Die Balanced Scorecard (BSC) ist ein strategisches Führungs- und Managementinstrument, das finanzielle und nicht-finanzielle Leistungskennzahlen systematisch miteinander verbindet. Ziel ist es, eine ausgewogene Sicht auf die Gesamtleistung einer Organisation zu ermöglichen und die Strategie in konkrete operative Ziele und Kennzahlen zu übersetzen.
Ursprung
Die Balanced Scorecard wurde Anfang der 1990er-Jahre von Robert S. Kaplan und David P. Norton an der Harvard Business School entwickelt.
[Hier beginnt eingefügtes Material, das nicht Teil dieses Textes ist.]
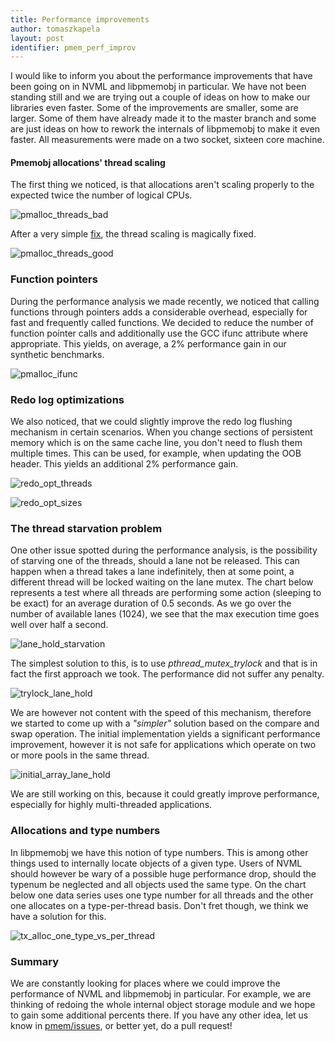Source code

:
 ```yaml
---
title: Performance improvements
author: tomaszkapela
layout: post
identifier: pmem_perf_improv
---
```


I would like to inform you about the performance improvements that have been going on in NVML and libpmemobj in particular. We have not been standing still and we are trying out a couple of ideas on how to make our libraries even faster. Some of the improvements are smaller, some are larger. Some of them have already made it to the master branch and some are just ideas on how to rework the internals of libpmemobj to make it even faster. All measurements were made on a two socket, sixteen core machine.

#### Pmemobj allocations' thread scaling
The first thing we noticed, is that allocations aren't scaling properly to the expected twice the number of logical CPUs.

![pmalloc_threads_bad](/assets/pmalloc_threads_bad.png)

After a very simple [fix][a8ef08e9], the thread scaling is magically fixed.

![pmalloc_threads_good](/assets/pmalloc_threads_good.png)

### Function pointers
During the performance analysis we made recently, we noticed that calling functions through pointers adds a considerable overhead, especially for fast and frequently called functions. We decided to reduce the number of function pointer calls and additionally use the GCC ifunc attribute where appropriate. This yields, on average, a 2% performance gain in our synthetic benchmarks.

![pmalloc_ifunc](/assets/pmalloc_ifunc.png)

### Redo log optimizations
We also noticed, that we could slightly improve the redo log flushing mechanism in certain scenarios. When you change sections of persistent memory which is on the same cache line, you don't need to flush them multiple times. This can be used, for example, when updating the OOB header. This yields an additional 2% performance gain.

![redo_opt_threads](/assets/redo_opt_threads.png)

![redo_opt_sizes](/assets/redo_opt_sizes.png)

### The thread starvation problem
One other issue spotted during the performance analysis, is the possibility of starving one of the threads, should a lane not be released. This can happen when a thread takes a lane indefinitely, then at some point, a different thread will be locked waiting on the lane mutex. The chart below represents a test where all threads are performing some action (sleeping to be exact) for an average duration of 0.5 seconds. As we go over the number of available lanes (1024), we see that the max execution time goes well over half a second.

![lane_hold_starvation](/assets/lane_hold_starvation.png)

The simplest solution to this, is to use *pthread_mutex_trylock* and that is in fact the first approach we took. The performance did not suffer any penalty.

![trylock_lane_hold](/assets/trylock_lane_hold.png)

We are however not content with the speed of this mechanism, therefore we started to come up with a _"simpler"_ solution based on the compare and swap operation. The initial implementation yields a significant performance improvement, however it is not safe for applications which operate on two or more pools in the same thread.

![initial_array_lane_hold](/assets/initial_array_lane_hold.png)

We are still working on this, because it could greatly improve performance, especially for highly multi-threaded applications.

### Allocations and type numbers
In libpmemobj we have this notion of type numbers. This is among other things used to internally locate objects of a given type. Users of NVML should however be wary of a possible huge performance drop, should the typenum be neglected and all objects used the same type. On the chart below one data series uses one type number for all threads and the other one allocates on a type-per-thread basis. Don't fret though, we think we have a solution for this.

![tx_alloc_one_type_vs_per_thread](/assets/tx_alloc_one_type_vs_per_thread.png)

### Summary
We are constantly looking for places where we could improve the performance of NVML and libpmemobj in particular. For example, we are thinking of redoing the whole internal object storage module and we hope to gain some additional percents there. If you have any other idea, let us know in [pmem/issues][41493750], or better yet, do a pull request!

[41493750]: https://github.com/pmem/issues/issues "pmem/issues"
[f242534b]: http://pmem.io/2015/07/17/pmemcheck-basic.html "pmemcheck blog entry"
[efed04e3]: https://gcc.gnu.org/onlinedocs/gcc/Other-Builtins.html "__builtin_expect"
[a8ef08e9]: https://github.com/pmem/nvml/commit/5606aa41461cc0e7278bb059f1adae88ff6fbf04 "fix merge"
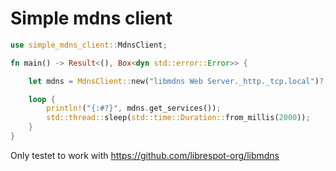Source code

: # Simple mdns client

```rust
use simple_mdns_client::MdnsClient;

fn main() -> Result<(), Box<dyn std::error::Error>> {

    let mdns = MdnsClient::new("libmdns Web Server._http._tcp.local")?;

    loop {
        println!("{:#?}", mdns.get_services());
        std::thread::sleep(std::time::Duration::from_millis(2000));
    }
}
```

Only testet to work with https://github.com/librespot-org/libmdns

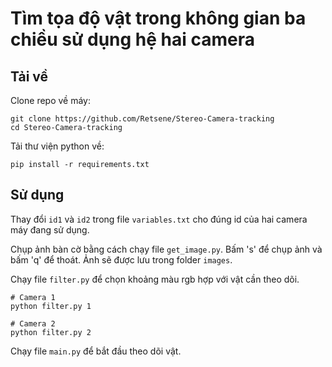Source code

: # Tìm tọa độ vật trong không gian ba chiều sử dụng hệ hai camera
## Tải về 
Clone repo về máy:
```
git clone https://github.com/Retsene/Stereo-Camera-tracking
cd Stereo-Camera-tracking
```
Tải thư viện python về:
```
pip install -r requirements.txt
```
## Sử dụng
Thay đổi ```id1``` và ```id2``` trong file ```variables.txt``` cho đúng id của hai camera máy đang sử dụng.

Chụp ảnh bàn cờ bằng cách chạy file ```get_image.py```. Bấm 's' để chụp ảnh và bấm 'q' để thoát. Ảnh sẽ được lưu trong folder ```images```.

Chạy file ```filter.py``` để chọn khoảng màu rgb hợp với vật cần theo dõi.
```
# Camera 1
python filter.py 1

# Camera 2
python filter.py 2
```

Chạy file ```main.py``` để bắt đầu theo dõi vật.




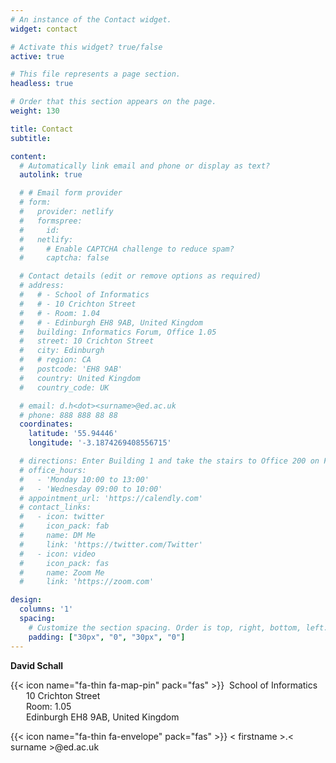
 ```yaml
---
# An instance of the Contact widget.
widget: contact

# Activate this widget? true/false
active: true

# This file represents a page section.
headless: true

# Order that this section appears on the page.
weight: 130

title: Contact
subtitle:

content:
  # Automatically link email and phone or display as text?
  autolink: true

  # # Email form provider
  # form:
  #   provider: netlify
  #   formspree:
  #     id:
  #   netlify:
  #     # Enable CAPTCHA challenge to reduce spam?
  #     captcha: false

  # Contact details (edit or remove options as required)
  # address:
  #   # - School of Informatics
  #   # - 10 Crichton Street
  #   # - Room: 1.04
  #   # - Edinburgh EH8 9AB, United Kingdom
  #   building: Informatics Forum, Office 1.05
  #   street: 10 Crichton Street
  #   city: Edinburgh
  #   # region: CA
  #   postcode: 'EH8 9AB'
  #   country: United Kingdom
  #   country_code: UK

  # email: d.h<dot><surname>@ed.ac.uk
  # phone: 888 888 88 88
  coordinates:
    latitude: '55.94446'
    longitude: '-3.1874269408556715'

  # directions: Enter Building 1 and take the stairs to Office 200 on Floor 2
  # office_hours:
  #   - 'Monday 10:00 to 13:00'
  #   - 'Wednesday 09:00 to 10:00'
  # appointment_url: 'https://calendly.com'
  # contact_links:
  #   - icon: twitter
  #     icon_pack: fab
  #     name: DM Me
  #     link: 'https://twitter.com/Twitter'
  #   - icon: video
  #     icon_pack: fas
  #     name: Zoom Me
  #     link: 'https://zoom.com'

design:
  columns: '1'
  spacing:
    # Customize the section spacing. Order is top, right, bottom, left.
    padding: ["30px", "0", "30px", "0"]
---
```


**David Schall**

{{< icon name="fa-thin fa-map-pin" pack="fas" >}}
&nbsp;School of Informatics \
&emsp;&ensp; 10 Crichton Street \
&emsp;&ensp; Room: 1.05 \
&emsp;&ensp; Edinburgh EH8 9AB, United Kingdom

{{< icon name="fa-thin fa-envelope" pack="fas" >}} < firstname >.< surname >@ed.ac.uk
Sie war eine Reaktion auf die damals dominierende einseitige Ausrichtung auf finanzielle Kennzahlen und hat sich seither als globales Standardmodell für strategisches Performance Management etabliert.
Die vier klassischen Perspektiven der Balanced Scorecard
- Finanzperspektive:
Wie sehen uns unsere Eigentümer und Kapitalgeber?
Beispiel: Umsatzwachstum, EBIT, Kapitalrendite - Kundenperspektive
Wie werden wir von unseren Kundinnen und Kunden wahrgenommen?
Beispiel: Kundenzufriedenheit, Marktanteil, Wiederkaufsrate - Interne Prozessperspektive
In welchen Prozessen müssen wir exzellent sein, um unsere Kunden und finanziellen Ziele zu erreichen?
Beispiel: Produktionsdurchlaufzeit, Fehlerquote, Innovationsrate - Lern- und Entwicklungsperspektive (auch: Potenzialperspektive)
Wie können wir uns verbessern und Innovation ermöglichen?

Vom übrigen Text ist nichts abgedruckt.